Accuracy assessment of land cover maps

Accuracy assessment of land cover maps is the process of evaluating the reliability and quality of land cover maps. These maps are typically derived from remote sensing or other geospatial data sources using classification techniques, and play a role in environmental monitoring, urban planning, and climate change studies, thus making accuracy assessment essential to their performance.
The accuracy is typically assessed by comparison with reference data. These data are usually ground-based data or high-resolution imagery that is considered to represent the "true" land cover. Comparison of land cover maps with reference data can help identify misclassifications, and is often quantified using metrics such as overall accuracy, user's and producer's accuracy, and the Kappa coefficient.
In addition to validating individual maps against reference data, accuracy assessments can compare different land cover products to evaluate their relative accuracy and suitability for various applications.

Sampling strategies

Sampling refers to the procedure of selecting reference data. There are several common sampling strategies:

Simple random sampling: Each unit in the population has an equal probability of selection. This method is fast and widely applicable, but it may result in insufficient representation of rare land cover classes.
Stratified random sampling: Samples are grouped into strata and each sample is drawn from a single stratum. This ensures proportional representation of each category.
Systematic sampling: Samples are selected at regular spatial intervals to ensure spatial balance. However, this method may introduce bias if the interval repeats a pattern.
Clustered sampling: The population is divided into groups or clusters. This approach is cost-effective.

Sample size selection

Selecting an appropriate sample size is an essential step in the validation design of land cover mapping. Two common ways to decide sample size are:

Cochran’s equation: Estimate the total required sample size considering both confidence level and error margin.
A stratified formula: Use the overall sample size while also considering the permissible error level and the land cover proportion.

Sample interpretation

Sample interpretation refers to the assignment of a land cover class to each sample unit. There are several common sampling interpretation approaches:

Manual interpretation: Sample labeling is done by experts using optical or satellite imagery. This approach can provide high-quality labels, but it is time-consuming and does not scale well.
Automated labeling: Algorithms or existing maps are used to assign classes. It is faster and more scalable for processing large data sets, but may require manual inspection.
Crowdsourcing: Public volunteers label samples via platforms such as GeoWiki. It allows large-scale labeling, but label quality may vary.

Accuracy metrics

There are many quantitative metrics used to assess the accuracy of land cover maps. These metrics are usually derived from a confusion matrix, which summarizes the agreement between the classified map labels and the reference labels for a sample set.

Overall accuracy (OA)

Overall accuracy is an overall indicator, calculated as the proportion of correctly classified samples to the total number of samples.
Sometimes, it is valuable to report class-wise accuracy as well.
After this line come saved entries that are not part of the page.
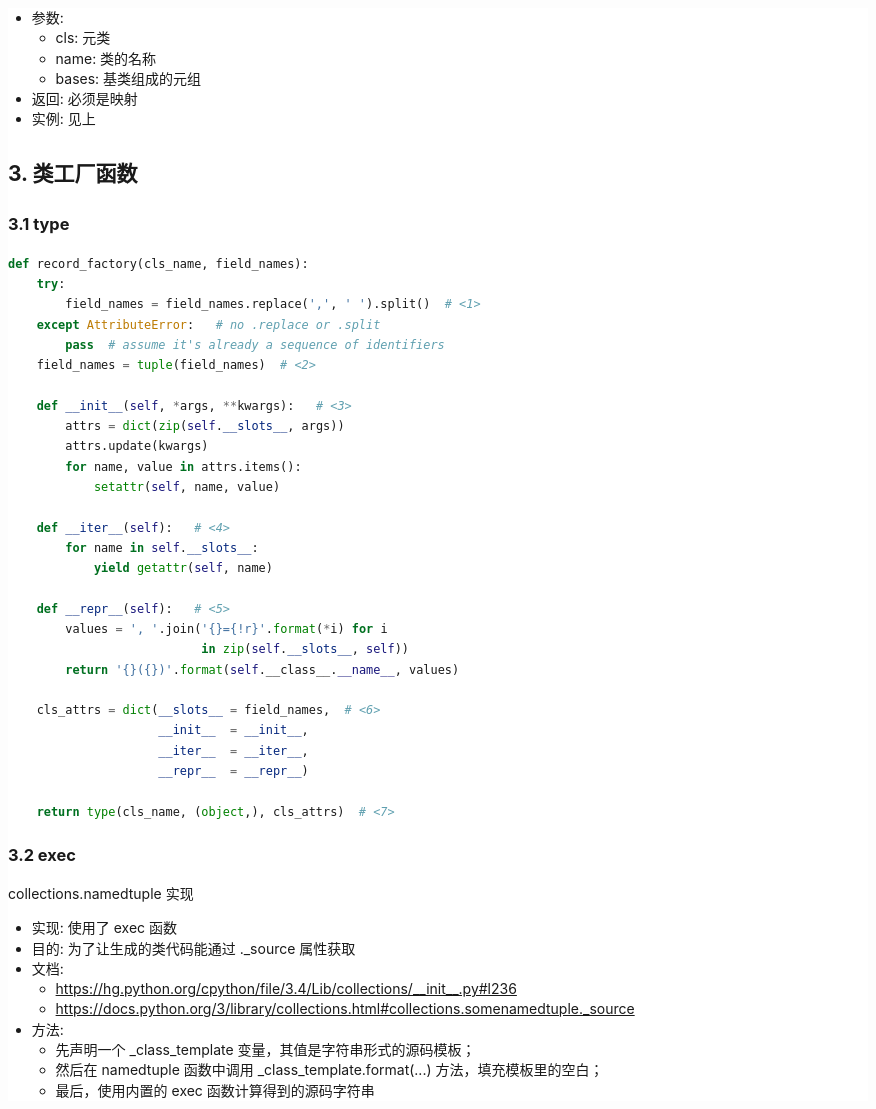   - 参数:
    - cls: 元类
    - name: 类的名称
    - bases: 基类组成的元组
  - 返回: 必须是映射
  - 实例: 见上


## 3. 类工厂函数
###  3.1 type
```python
def record_factory(cls_name, field_names):
    try:
        field_names = field_names.replace(',', ' ').split()  # <1>
    except AttributeError:   # no .replace or .split
        pass  # assume it's already a sequence of identifiers
    field_names = tuple(field_names)  # <2>

    def __init__(self, *args, **kwargs):   # <3>
        attrs = dict(zip(self.__slots__, args))
        attrs.update(kwargs)
        for name, value in attrs.items():
            setattr(self, name, value)

    def __iter__(self):   # <4>
        for name in self.__slots__:
            yield getattr(self, name)

    def __repr__(self):   # <5>
        values = ', '.join('{}={!r}'.format(*i) for i
                           in zip(self.__slots__, self))
        return '{}({})'.format(self.__class__.__name__, values)

    cls_attrs = dict(__slots__ = field_names,  # <6>
                     __init__  = __init__,
                     __iter__  = __iter__,
                     __repr__  = __repr__)

    return type(cls_name, (object,), cls_attrs)  # <7>
```

### 3.2 exec
collections.namedtuple 实现
  - 实现: 使用了 exec 函数
  - 目的: 为了让生成的类代码能通过 .\_source 属性获取
  - 文档:
    - https://hg.python.org/cpython/file/3.4/Lib/collections/__init__.py#l236
    - https://docs.python.org/3/library/collections.html#collections.somenamedtuple._source
  - 方法:
    - 先声明一个 \_class\_template 变量，其值是字符串形式的源码模板；
    - 然后在 namedtuple 函数中调用 \_class\_template.format(...) 方法，填充模板里的空白；
    - 最后，使用内置的 exec 函数计算得到的源码字符串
User's accuracy (UA), Producer's accuracy (PA) and F1-score

User's accuracy and producer's accuracy are class-wise indicators.
User's accuracy represents the probability that a pixel classified as a specific land cover class on the map actually corresponds to that class on the ground. Its complementary measure corresponds to the commission error.
Producer's accuracy indicates the probability that a reference pixel of a specific land cover class is correctly classified on the map. Its complementary measure corresponds to the omission error.
UA and PA can also be averaged separately to provide an overall perspective of classification performance from the user's and producer's perspectives.
The F1-score combines UA and PA into one metric to measure the trade-off between them. It is the harmonic mean of UA and PA, where the relative contributions of the two metrics are equal.

Kappa coefficient

The Kappa coefficient accounts for both omission and commission errors, as well as the possibility of chance agreement between the land cover maps and the reference data. Kappa values range from -1 to 1, and common rules of thumb for its interpretation are as follows:

Kappa value	Strength of agreement
< 0	Poor agreement
0–0.20	Slight agreement
0.21–0.40	Fair agreement
0.41–0.60	Moderate agreement
0.61–0.80	Substaintial agreement
0.81–1.0	Perfect agreement

Confidence intervals

Since accuracy metrics are often sample-based, they are subject to uncertainty. The uncertainty of an estimate can be expressed by calculating its standard error or reporting a confidence interval. A confidence interval provides a range of values for a parameter, accounting for the uncertainty of the sample-based estimate.

Comparative evaluation

In addition to assessing the accuracy of a single land cover product, many studies also conduct comparative evaluations across multiple land cover products. These products often differ in input data, classification schemes, or classification algorithms. Therefore, comparative evaluation is particularly important for understanding the consistency, differences, complementarity, and usability of these datasets.
Comparative evaluation is usually conducted in the following ways:

Harmonize land cover class definitions.
Conduct qualitative comparisons by visual inspection of different land cover maps.
Perform quantitative assessments using a common reference dataset and assessment metrics.

Recent studies have compared high-resolution land cover products such as ESA WorldCover, Esir Land Cover, and Google's Dynamic World to assess their relative accuracy and thematic consistency across different regions and land cover types. These efforts help users make informed choices when selecting products for specific purpose.